As an example, a baby doesn’t initially know what sex or gender are, but they can learn these things, and then they are (often) attracted to a specific gender. Humans both learn the concept of gender within their lifetimes, but they have also been selected to be able to learn this concept and to care about it. Note that this isn’t totally robust in humans; humans don’t exclusively care about sex with a specific gender.

Proposal 2 can be thought of a bit like this, where humans have been selected to fit in with their in-group or culture. In Proposal 2, we were attempting to put “maximize IGF” in the “in-group beliefs” slot. However, this wasn’t totally robust, probably because many things can fit into the “in-group beliefs” slot, and because humans don’t exclusively care about “in-group beliefs”.

It seems like humans have had selection pressure to learn the concept of gender and to learn their in-group culture, and that these things they learn within-lifetime also affect their behaviors. We want to use a similar selection mechanism to make humans learn the concept of IGF, and also get them to change their behavior around it.

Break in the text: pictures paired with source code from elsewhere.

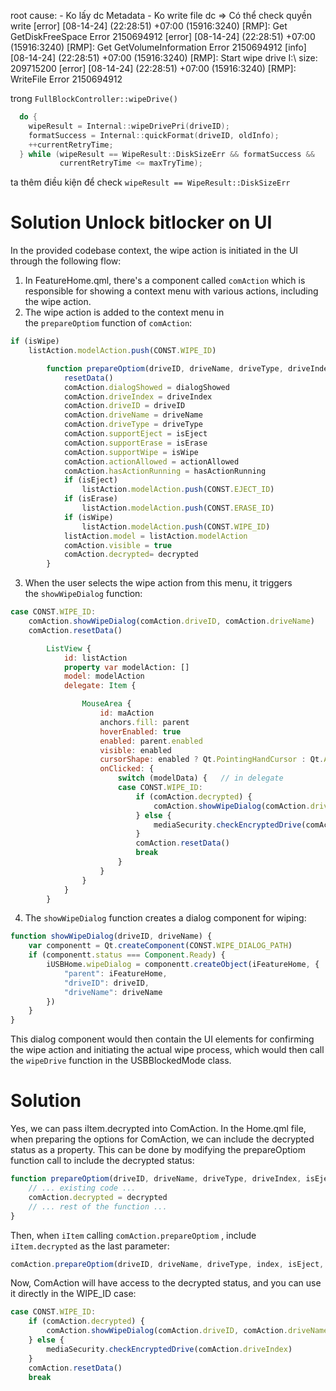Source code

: 
root cause: 
	- Ko lấy dc Metadata 
	- Ko write file dc
=> Có thể check quyền write
[error] [08-14-24] (22:28:51) +07:00 (15916:3240) [RMP]: Get GetDiskFreeSpace Error 2150694912
[error] [08-14-24] (22:28:51) +07:00 (15916:3240) [RMP]: Get GetVolumeInformation Error 2150694912
[info] [08-14-24] (22:28:51) +07:00 (15916:3240) [RMP]: Start wipe drive I:\ size: 209715200 
[error] [08-14-24] (22:28:51) +07:00 (15916:3240) [RMP]: WriteFile Error 2150694912

trong `FullBlockController::wipeDrive()`
```cpp
  do {
    wipeResult = Internal::wipeDrivePri(driveID);
    formatSuccess = Internal::quickFormat(driveID, oldInfo);
    ++currentRetryTime;
  } while (wipeResult == WipeResult::DiskSizeErr && formatSuccess &&
           currentRetryTime <= maxTryTime);
```
ta thêm điều kiện để check `wipeResult == WipeResult::DiskSizeErr`



# Solution Unlock bitlocker on UI

In the provided codebase context, the wipe action is initiated in the UI through the following flow:

1. In FeatureHome.qml, there's a component called `comAction` which is responsible for showing a context menu with various actions, including the wipe action.
2. The wipe action is added to the context menu in the `prepareOptiom` function of `comAction`:

```qml
if (isWipe)
    listAction.modelAction.push(CONST.WIPE_ID)
```

```qml
        function prepareOptiom(driveID, driveName, driveType, driveIndex, isEject, isErase, isWipe, actionAllowed, hasActionRunning, dialogShowed, decrypted) {
            resetData()
            comAction.dialogShowed = dialogShowed
            comAction.driveIndex = driveIndex
            comAction.driveID = driveID
            comAction.driveName = driveName
            comAction.driveType = driveType
            comAction.supportEject = isEject
            comAction.supportErase = isErase
            comAction.supportWipe = isWipe
            comAction.actionAllowed = actionAllowed
            comAction.hasActionRunning = hasActionRunning
            if (isEject)
                listAction.modelAction.push(CONST.EJECT_ID)
            if (isErase)
                listAction.modelAction.push(CONST.ERASE_ID)
            if (isWipe)
                listAction.modelAction.push(CONST.WIPE_ID)
            listAction.model = listAction.modelAction
            comAction.visible = true
            comAction.decrypted= decrypted
        }
```

3. When the user selects the wipe action from this menu, it triggers the `showWipeDialog` function:

```qml
case CONST.WIPE_ID:
    comAction.showWipeDialog(comAction.driveID, comAction.driveName)
    comAction.resetData()
```
```qml
        ListView {
            id: listAction
            property var modelAction: []
            model: modelAction
            delegate: Item {

                MouseArea {
                    id: maAction
                    anchors.fill: parent
                    hoverEnabled: true
                    enabled: parent.enabled
                    visible: enabled
                    cursorShape: enabled ? Qt.PointingHandCursor : Qt.ArrowCursor
                    onClicked: {
                        switch (modelData) {   // in delegate
                        case CONST.WIPE_ID:
                            if (comAction.decrypted) {
                                comAction.showWipeDialog(comAction.driveID, comAction.driveName)
                            } else {
                                mediaSecurity.checkEncryptedDrive(comAction.driveIndex)
                            }
                            comAction.resetData()
                            break
                        }
                    }
                }
            }
        }
```

4. The `showWipeDialog` function creates a dialog component for wiping:

```qml
function showWipeDialog(driveID, driveName) {
    var componentt = Qt.createComponent(CONST.WIPE_DIALOG_PATH)
    if (componentt.status === Component.Ready) {
        iUSBHome.wipeDialog = componentt.createObject(iFeatureHome, {
            "parent": iFeatureHome,
            "driveID": driveID,
            "driveName": driveName
        })
    }
}
```


This dialog component would then contain the UI elements for confirming the wipe action and initiating the actual wipe process, which would then call the `wipeDrive` function in the USBBlockedMode class.

# Solution
Yes, we can pass iItem.decrypted into ComAction. In the Home.qml file, when preparing the options for ComAction, we can include the decrypted status as a property. This can be done by modifying the prepareOptiom function call to include the decrypted status:

```qml
function prepareOptiom(driveID, driveName, driveType, driveIndex, isEject, isErase, isWipe, actionAllowed, hasActionRunning, dialogShowed, decrypted) {
    // ... existing code ...
    comAction.decrypted = decrypted
    // ... rest of the function ...
}
```

Then, when `iItem` calling `comAction.prepareOptiom` , include `iItem.decrypted` as the last parameter:

```qml
comAction.prepareOptiom(driveID, driveName, driveType, index, isEject, isErase, isWipe, actionAllowed, hasActionRunning, dialogShowed, iItem.decrypted)
```

Now, ComAction will have access to the decrypted status, and you can use it directly in the WIPE_ID case:

```qml
case CONST.WIPE_ID:
    if (comAction.decrypted) {
        comAction.showWipeDialog(comAction.driveID, comAction.driveName)
    } else {
        mediaSecurity.checkEncryptedDrive(comAction.driveIndex)
    }
    comAction.resetData()
    break
```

It seems like humans developed the ability to easily learn the concept of gender and their in-group culture because these were extremely salient aspects of the environment and also knowing these concepts was important for reproductive success. We could imagine setting up an environment like this for IGF. One example could be we set up a society where knowing about IGF is considered extremely attractive, and so is optimizing it. We start a society where everyone fanatically talks about IGF and attempts to maximize it. People likely wouldn’t want to do this initially, so we, as a god, may have to threaten people into behaving this way. We do this for many generations, this likely requires us doing intense control for the first few generations to ensure that the adults actually indoctrinate the children. Here we are trying to create an environment where it is extremely valuable (from the point of view of genetics) to know about IGF.

Such an evolutionary environment does seem like it may instill an “IGF slot”, if given enough time and effort, although this might take 10s to 1000s of generations.

However, this runs into the classic problem of proxy goals; there is a difference between the humans actually caring deeply about IGF, or caring about it because this gets them social status, sex, and other things they actually value. Even if they are acting as if they care deeply about IGF, this could easily be instrumental, and if given the chance to defect they would.

Conclusion

Overall, it seems difficult to make humans primarily terminally care about inclusive genetic fitness. Going through this also reveals some classic AI safety problems, such as proxy goals and precisely specifying values.

I think there are probably other alignment approaches that could be thought about. It could be interesting to apply this to specific alignment proposals; can AI safety via debate be modified for humans? Can iterated distillation and amplification? (IDA seems like you would need to start much earlier than modern humans) Does directly fiddling with human brains help?

I also want to reiterate that (obviously) I don’t think these proposals are moral or good things to do.